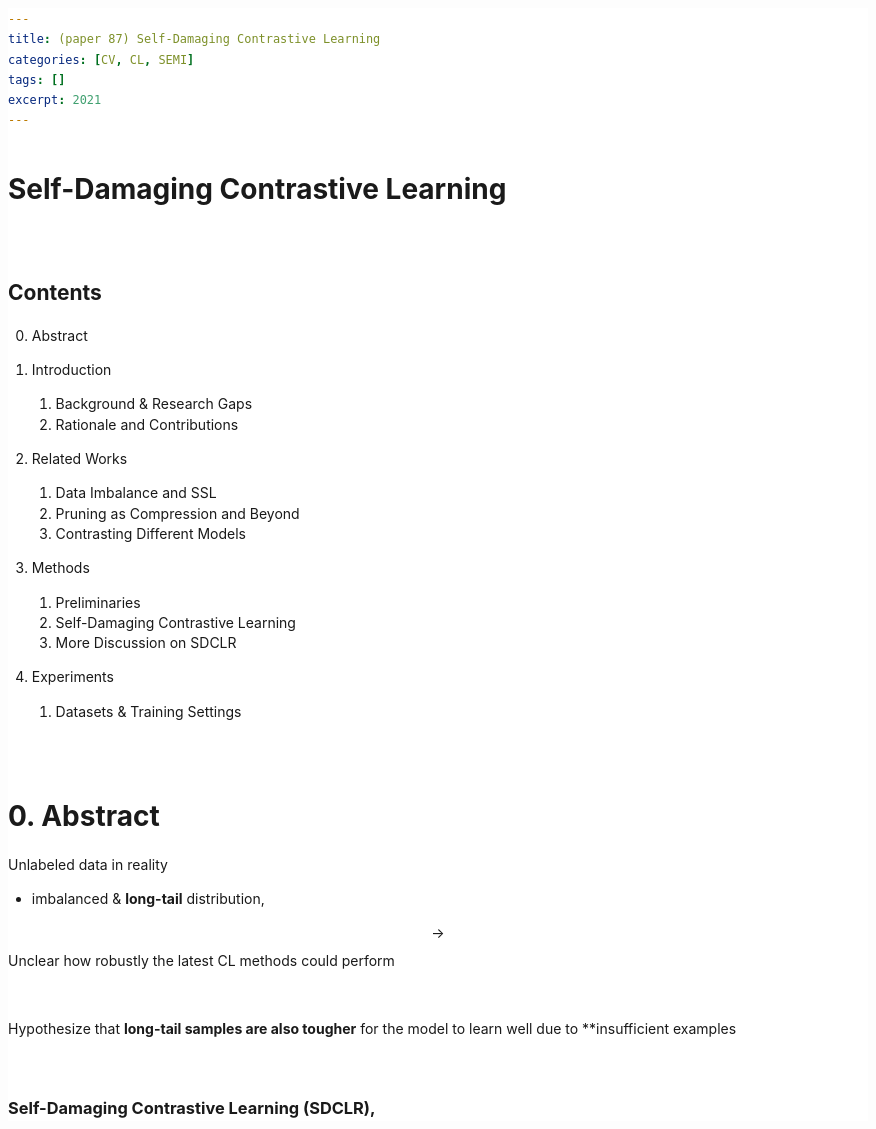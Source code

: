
 ```yaml
---
title: (paper 87) Self-Damaging Contrastive Learning
categories: [CV, CL, SEMI]
tags: []
excerpt: 2021
---
```


<script src="https://cdn.mathjax.org/mathjax/latest/MathJax.js?config=TeX-AMS-MML_HTMLorMML" type="text/javascript"></script>
# Self-Damaging Contrastive Learning

<br>

## Contents

0. Abstract
1. Introduction
   1. Background & Research Gaps
   2. Rationale and Contributions

2. Related Works
   1. Data Imbalance and SSL
   2. Pruning as Compression and Beyond
   3. Contrasting Different Models

3. Methods
   1. Preliminaries
   2. Self-Damaging Contrastive Learning
   3. More Discussion on SDCLR

4. Experiments
   1. Datasets & Training Settings


<br>

# 0. Abstract

Unlabeled data in reality 

- imbalanced & **long-tail** distribution, 

$$\rightarrow$$ Unclear how robustly the latest CL methods could perform

<br>

Hypothesize that **long-tail samples are also tougher** for the model to learn well due to **insufficient examples

<br>

### Self-Damaging Contrastive Learning (SDCLR),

----------------

# DIRECTIONS FOR THIS TASK:
Pull every line containing "Self" out of the records.

# WRITTEN RESPONSE:
title: (paper 87) Self-Damaging Contrastive Learning
# Self-Damaging Contrastive Learning
   2. Self-Damaging Contrastive Learning
### Self-Damaging Contrastive Learning (SDCLR),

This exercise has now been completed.